An imaginative good time
by Molly Templeton
MONSTERS VS. ALIENS: Directed by Conrad Vernon and Rob Letterman. Written by Letterman, Maya Forbes, Wallace Wolodarsky, Jonathan Aibel and Glenn Berger. Story by Letterman and Vernon. Starring the voices of Reese Witherspoon, Seth Rogen, Hugh Laurie, Will Arnett, Rainn Wilson and Stephen Colbert. Dreamworks/Paramount, 2009. PG. 94 min.
Monsters vs. Aliens gets its flashiest 3D moment out of the way quickly, and with little fuss: Early on, a geek in a research facility bounces his paddle-ball thingie right close to your face. After that, the 3D is mostly just there to look cool, especially in space, where planetary rings and asteroids drift prettily along. What isn’t drifting nicely is the ship belonging to Galaxxhar (Rainn Wilson), who needs this cosmic rock thing for some totally unclear purpose. Mostly he just wants it. He’s one of those old-school alien baddies, just trying to take over the world, no worries.
The cosmic rock, meanwhile, has turned doormat Susan Murphy (Reese Witherspoon) into the (almost) 50-foot woman, in the process making her ineligible for marriage to her self-obsessed fiancé, Derek (Paul Rudd). (Fifty-foot fiancées are hard to keep quietly at home, and they do, as Derek points out, cast quite a shadow.) After her growth spurt, Susan is quickly picked up by the military, led by the puffed-chest General W.R. Monger (Kiefer Sutherland), who’s not really all that bad. In a top-secret facility, she gets a new name (Ginormica!) and meets her new best buds: the Missing Link (Will Arnett), an ancient fish-man; B.O.B. (Seth Rogen), a blue blob that resulted from a tomato incident; Dr. Cockroach (Hugh Laurie), whose appearance is the result of his own experimentations; and Insectosaurus, who, er, actually, no one bothers to mention where the giant grub-creature came from. But despite its towering size, Insectosaurus is easily led, provided you have a large enough light.

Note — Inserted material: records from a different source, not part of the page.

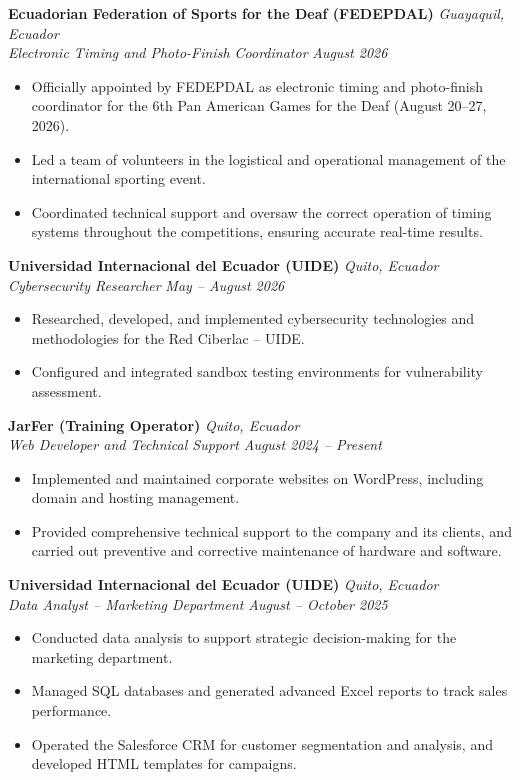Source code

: \documentclass[10.5pt]{article}
\begin{document}
\vspace{0.3em}
\textbf{Ecuadorian Federation of Sports for the Deaf (FEDEPDAL)} \hfill \textit{Guayaquil, Ecuador}\\
\textit{Electronic Timing and Photo-Finish Coordinator} \hfill \textit{August 2026}
\begin{itemize}
    \item Officially appointed by FEDEPDAL as electronic timing and photo-finish coordinator for the 6th Pan American Games for the Deaf (August 20--27, 2026).
    \item Led a team of volunteers in the logistical and operational management of the international sporting event.
    \item Coordinated technical support and oversaw the correct operation of timing systems throughout the competitions, ensuring accurate real-time results.
\end{itemize}

\vspace{0.3em}
\textbf{Universidad Internacional del Ecuador (UIDE)} \hfill \textit{Quito, Ecuador}\\
\textit{Cybersecurity Researcher} \hfill \textit{May -- August 2026}
\begin{itemize}
    \item Researched, developed, and implemented cybersecurity technologies and methodologies for the Red Ciberlac -- UIDE.
    \item Configured and integrated sandbox testing environments for vulnerability assessment.
\end{itemize}

\vspace{0.3em}
\textbf{JarFer (Training Operator)} \hfill \textit{Quito, Ecuador}\\
\textit{Web Developer and Technical Support} \hfill \textit{August 2024 -- Present}
\begin{itemize}
    \item Implemented and maintained corporate websites on WordPress, including domain and hosting management.
    \item Provided comprehensive technical support to the company and its clients, and carried out preventive and corrective maintenance of hardware and software.
\end{itemize}

\vspace{0.3em}
\textbf{Universidad Internacional del Ecuador (UIDE)} \hfill \textit{Quito, Ecuador}\\
\textit{Data Analyst -- Marketing Department} \hfill \textit{August -- October 2025}
\begin{itemize}
    \item Conducted data analysis to support strategic decision-making for the marketing department.
    \item Managed SQL databases and generated advanced Excel reports to track sales performance.
    \item Operated the Salesforce CRM for customer segmentation and analysis, and developed HTML templates for campaigns.
\end{itemize}
\end{document}
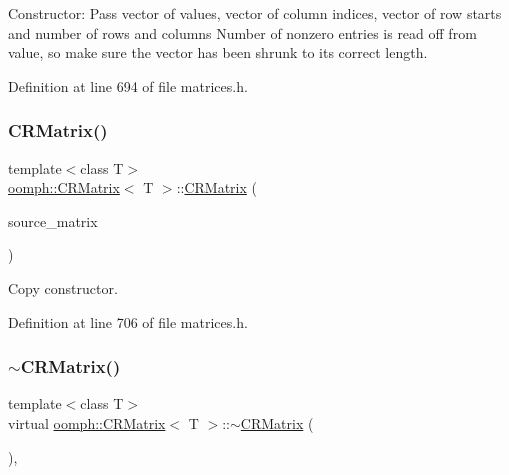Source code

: Constructor\+: Pass vector of values, vector of column indices, vector of row starts and number of rows and columns Number of nonzero entries is read off from value, so make sure the vector has been shrunk to its correct length. 



Definition at line 694 of file matrices.\+h.

\mbox{\label{classoomph_1_1CRMatrix_a27b5182b560fd414bde62baf6fe7f519}} 
\subsubsection{\texorpdfstring{C\+R\+Matrix()}{CRMatrix()}\hspace{0.1cm}{\footnotesize\ttfamily [3/3]}}
{\footnotesize\ttfamily template$<$class T$>$ \\
\hyperlink{classoomph_1_1CRMatrix}{oomph\+::\+C\+R\+Matrix}$<$ T $>$\+::\hyperlink{classoomph_1_1CRMatrix}{C\+R\+Matrix} (\begin{DoxyParamCaption}\item[{const \hyperlink{classoomph_1_1CRMatrix}{C\+R\+Matrix}$<$ T $>$ \&}]{source\+\_\+matrix }\end{DoxyParamCaption})\hspace{0.3cm}{\ttfamily [inline]}}



Copy constructor. 



Definition at line 706 of file matrices.\+h.

\mbox{\label{classoomph_1_1CRMatrix_ae0f73d8120305af7a20f6f7b64af0547}} 
\subsubsection{\texorpdfstring{$\sim$\+C\+R\+Matrix()}{~CRMatrix()}}
{\footnotesize\ttfamily template$<$class T$>$ \\
virtual \hyperlink{classoomph_1_1CRMatrix}{oomph\+::\+C\+R\+Matrix}$<$ T $>$\+::$\sim$\hyperlink{classoomph_1_1CRMatrix}{C\+R\+Matrix} (\begin{DoxyParamCaption}{ }\end{DoxyParamCaption})\hspace{0.3cm}{\ttfamily [inline]}, {\ttfamily [virtual]}}



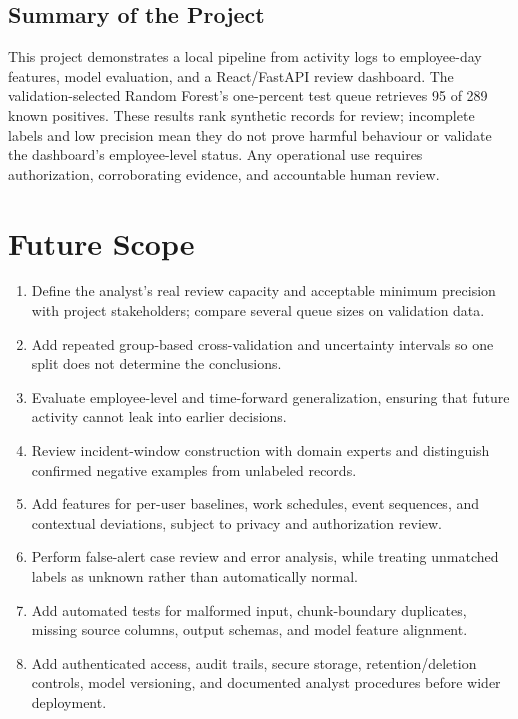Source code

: \documentclass[12pt,a4paper,oneside]{report}
\begin{document}
\section{Summary of the Project}
This project demonstrates a local pipeline from activity logs to
employee-day features, model evaluation, and a React/FastAPI review
dashboard. The validation-selected Random Forest's one-percent test
queue retrieves 95 of 289 known positives. These results rank synthetic
records for review; incomplete labels and low precision mean they do not
prove harmful behaviour or validate the dashboard's employee-level
status. Any operational use requires authorization, corroborating
evidence, and accountable human review.

\chapter{Future Scope}
\begin{enumerate}
  \item Define the analyst's real review capacity and acceptable minimum
        precision with project stakeholders; compare several queue sizes
        on validation data.
  \item Add repeated group-based cross-validation and uncertainty
        intervals so one split does not determine the conclusions.
  \item Evaluate employee-level and time-forward generalization,
        ensuring that future activity cannot leak into earlier decisions.
  \item Review incident-window construction with domain experts and
        distinguish confirmed negative examples from unlabeled records.
  \item Add features for per-user baselines, work schedules, event
        sequences, and contextual deviations, subject to privacy and
        authorization review.
  \item Perform false-alert case review and error analysis, while
        treating unmatched labels as unknown rather than automatically
        normal.
  \item Add automated tests for malformed input, chunk-boundary
        duplicates, missing source columns, output schemas, and model
        feature alignment.
  \item Add authenticated access, audit trails, secure storage,
        retention/deletion controls, model versioning, and documented
        analyst procedures before wider deployment.
\end{enumerate}
\end{document}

So there you have it: Monsters — borrowed here and there from the catalog of old movies — versus aliens, or at least an alien. It would be overly generous to say that MvA makes the most of this appealing premise, but it would be needlessly unkind to say that it entirely fails to live up to it, either. Everyone involved — from Witherspoon down to Amy Poehler, who voices Galaxharr’s computer — appears to be having a good time, but a good time is all there is to the movie. (Not that there’s anything wrong with that.) Sure, Susan learns that she’s capable of more than she expected, and it’s refreshing to watch the second animated feature this year in which the lead is a) female and b) not giddily wedded at the end.
But MvA remains shallow and giggle-worthy rather than smartly funny, despite (or maybe because of) its attempts to walk a careful line between snot rocket jokes and Close Encounters of the Third Kind references. Though many of the references are fairly gentle, the Close Encounters moment just might be the movie’s best: When the president (Stephen Colbert) ventures forth to meet Galaxharr’s alien robot probe, he doesn’t speechify; he reaches for a small synthesizer. Neither Encounters’ famous five-note melody, the Vulcan hand sign nor the theme from Beverly Hills Cop does the trick, but the attempt to communicate with an alien robot through various touchstones of pop culture is smartly charming. As the characters zoom off into battle with their interstellar adversary, however, the smart tone gets knocked out of the way in the kerfuffle. It all looks spiffy, sure. But looks, like size, aren’t everything.